In general, how can one partition an application in a better way using futures? Thank you!
1 Like
Would you, per chance, have some code that you can share? Unless you accidentally wrote something which cannot possibly be compiled efficiently, I would personally consider such high compile-time resource consumption on a relatively tame future chain to be a good candidate for a bug report in either rustc or futures-rs.
I have produced some numbers for illustration using the attached code, and I also noticed that stable
behaves a bit better than nightly
#![allow(unused_variables)]
#![allow(dead_code)]
#![allow(unused_imports)]
#![allow(unreachable_code)]
extern crate futures;
extern crate futures_cpupool;
extern crate tokio_core;
use std::collections::VecDeque;
use futures::{Future, Stream};
use futures::future::{err, lazy, ok, poll_fn, result, Executor};
use futures::sink::Sink;
struct Words {
words: VecDeque<String>,
}
impl Words {
fn new() -> Self {
let mut words = VecDeque::new();
words.extend(
vec!["Hello", "Future", "World"]
.into_iter()
.map(|x| String::from(x)),
);
Self {
words,
}
}
}
impl futures::Stream for Words {
type Item = String;
type Error = f32;
fn poll(&mut self) -> futures::Poll<Option<Self::Item>, Self::Error> {
return Ok(futures::Async::Ready(self.words.pop_front()));
}
}
fn process_stream() {
let mut core = tokio_core::reactor::Core::new().unwrap();
let future = Words::new()
// ==============================================
// The number of .and_then() as referenced on the plot
.and_then(|item| ok(item))
.and_then(|item| ok(item))
.and_then(|item| ok(item))
.and_then(|item| ok(item))
.and_then(|item| ok(item))
.and_then(|item| ok(item))
.and_then(|item| ok(item))
.and_then(|item| ok(item))
.and_then(|item| ok(item))
.map_err(|err| { () })
.fold( (), |acc, x| {
println!("{:?}", x);
Ok(()) as Result<(), ()>
});
match core.run(future) {
Ok(_) => println!("core.run went fine"),
Err(x) => println!("core.run returned Err {:?}", x),
}
}
#[test]
fn test_process_stream() {
process_stream();
}
3 Likes
Indeed, and that issue also links to a massive number of related ones, such as https://github.com/rust-lang/rust/issues/38528...

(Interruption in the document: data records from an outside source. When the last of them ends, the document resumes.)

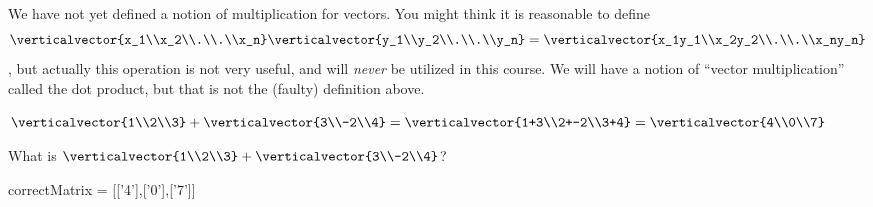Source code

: \documentclass{ximera}
\begin{document}
 	\begin{warning}
 	  We have not yet defined a notion of multiplication for vectors.  You might think it is reasonable to define 
 	  \[\verticalvector{x_1\\x_2\\.\\.\\x_n} \verticalvector{y_1\\y_2\\.\\.\\y_n}=\verticalvector{x_1y_1\\x_2y_2\\.\\.\\x_ny_n}\], but 
 	  actually this operation is not very useful, and will \textit{never} be utilized in this course.  We will have a notion of ``vector multiplication'' called the dot 
 	  product, but that is not the (faulty) definition above.
 	\end{warning}
 	
 	\begin{question}
 		\begin{solution}
 		\begin{hint}
 			$\verticalvector{1\\2\\3}+\verticalvector{3\\-2\\4} = \verticalvector{1+3\\2+-2\\3+4} = \verticalvector{4\\0\\7}$
 		\end{hint}
 		What is $\verticalvector{1\\2\\3}+\verticalvector{3\\-2\\4}$?
 		
 		\begin{matrix-answer}[name=v]
 			correctMatrix = [['4'],['0'],['7']]
 		\end{matrix-answer}
 		\end{solution}
 	\end{question}
 	
\end{document}
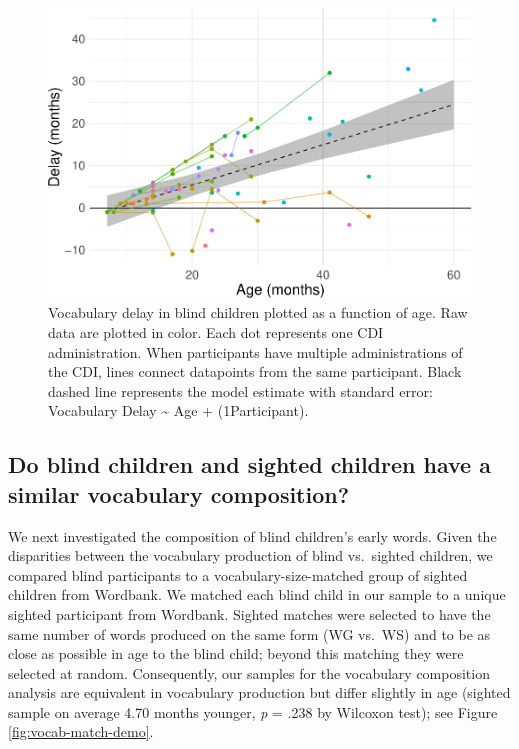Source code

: \documentclass[
  man,floatsintext]{apa6}
\begin{document}
\begin{figure}
\centering
\includegraphics{VI_CDI_manuscript_files/figure-latex/longitudinal-plot-1.pdf}
\caption{\label{fig:longitudinal-plot}Vocabulary delay in blind children plotted as a function of age. Raw data are plotted in color. Each dot represents one CDI administration. When participants have multiple administrations of the CDI, lines connect datapoints from the same participant. Black dashed line represents the model estimate with standard error: Vocabulary Delay \textasciitilde{} Age + (1\textbar Participant).}
\end{figure}

\hypertarget{do-blind-children-and-sighted-children-have-a-similar-vocabulary-composition}{%
\subsection{Do blind children and sighted children have a similar vocabulary composition?}\label{do-blind-children-and-sighted-children-have-a-similar-vocabulary-composition}}

We next investigated the composition of blind children's early words. Given the disparities between the vocabulary production of blind vs.~sighted children, we compared blind participants to a vocabulary-size-matched group of sighted children from Wordbank. We matched each blind child in our sample to a unique sighted participant from Wordbank. Sighted matches were selected to have the same number of words produced on the same form (WG vs.~WS) and to be as close as possible in age to the blind child; beyond this matching they were selected at random. Consequently, our samples for the vocabulary composition analysis are equivalent in vocabulary production but differ slightly in age (sighted sample on average 4.70 months younger, \emph{p} = .238 by Wilcoxon test); see Figure \ref{fig:vocab-match-demo}.
\end{document}
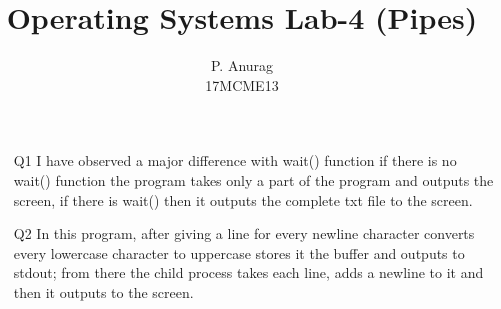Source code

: \documentclass[a4paper,10pt]{article}
\title{Operating Systems Lab-4 (Pipes)}
\author{P. Anurag\\17MCME13}
\date{}
\begin{document}
\maketitle
  \begin{enumerate}
    \item[Q1] I have observed a major difference with wait() function
              if there is no wait() function the program takes only
              a part of the program and outputs the screen, if there is
              wait() then it outputs the complete txt file to the
              screen.
    \item[Q2] In this program, after giving a line for every newline
              character converts every lowercase character to uppercase
              stores it the buffer and outputs to stdout; from there 
              the child process takes each line, adds a newline to it and 
              then it outputs to the screen.
  \end{enumerate}
\end{document}
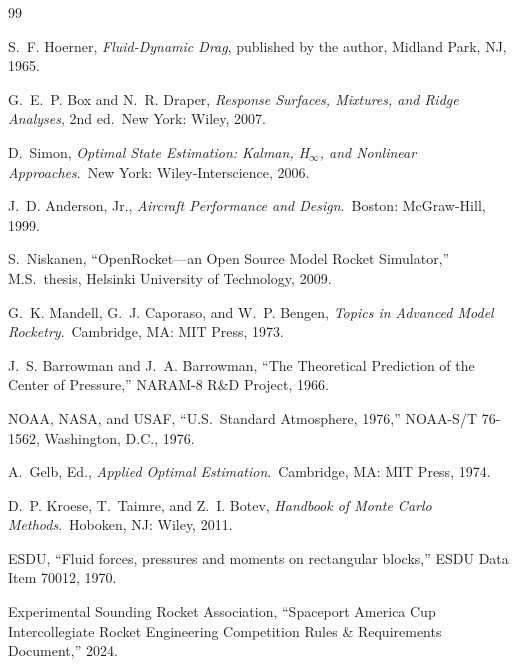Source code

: \documentclass[11pt,letterpaper]{article}
\begin{document}
\begin{thebibliography}{99}

S.~F. Hoerner, \textit{Fluid-Dynamic Drag}, published by the author, Midland Park, NJ, 1965.

G.~E.~P. Box and N.~R. Draper, \textit{Response Surfaces, Mixtures, and Ridge Analyses}, 2nd ed.\ New York: Wiley, 2007.

D.~Simon, \textit{Optimal State Estimation: Kalman, H$_\infty$, and Nonlinear Approaches}.\ New York: Wiley-Interscience, 2006.

J.~D. Anderson, Jr., \textit{Aircraft Performance and Design}.\ Boston: McGraw-Hill, 1999.

S.~Niskanen, ``OpenRocket---an Open Source Model Rocket Simulator,'' M.S.\ thesis, Helsinki University of Technology, 2009.

G.~K. Mandell, G.~J. Caporaso, and W.~P. Bengen, \textit{Topics in Advanced Model Rocketry}.\ Cambridge, MA: MIT Press, 1973.

J.~S. Barrowman and J.~A. Barrowman, ``The Theoretical Prediction of the Center of Pressure,'' NARAM-8 R\&D Project, 1966.


NOAA, NASA, and USAF, ``U.S.\ Standard Atmosphere, 1976,'' NOAA-S/T 76-1562, Washington, D.C., 1976.

A.~Gelb, Ed., \textit{Applied Optimal Estimation}.\ Cambridge, MA: MIT Press, 1974.

D.~P. Kroese, T.~Taimre, and Z.~I. Botev, \textit{Handbook of Monte Carlo Methods}.\ Hoboken, NJ: Wiley, 2011.

ESDU, ``Fluid forces, pressures and moments on rectangular blocks,'' ESDU Data Item 70012, 1970.

Experimental Sounding Rocket Association, ``Spaceport America Cup Intercollegiate Rocket Engineering Competition Rules \& Requirements Document,'' 2024.

\end{thebibliography}
\end{document}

@literda: From the issues linked by @vitalyd, the underlying compiler issue seems to relate to deeply nested types, which future combinators naturally build. Until this is fixed, a workaround to reduce type nesting is to use more boxed futures in order to "break" the future chains, like this:
let future = Words::new()
// Add a few boxed() here and there to avoid building a highly nested type
.and_then(|item| ok(item))
.and_then(|item| ok(item))
.and_then(|item| ok(item))
.and_then(|item| ok(item))
.boxed()
.and_then(|item| ok(item))
.and_then(|item| ok(item))
.and_then(|item| ok(item))
.and_then(|item| ok(item))
.boxed()
.and_then(|item| ok(item))
.map_err(|err| { () })
.fold( (), |acc, x| {
println!("{:?}", x);
Ok(()) as Result<(), ()>
});
This will cost you a bit more dynamic memory allocation and dynamic dispatch for the time being (which you can easily get rid of once the compiler is fixed), but that is probably a small price to pay for usable compile times
1 Like
@HadrienG: This is awesome! I've read the comments about boxing and first tried things like .and_then(|item| Box::new(ok(item)) as Box<Future<Item = _, Error = _>>)
which did not help.
Your suggestion using .boxed()
works perfectly!
Credit for that trick should go to @sfackler. On rustc issue #38528 linked above, he used it in rust-postgres in order to keep compile times sane.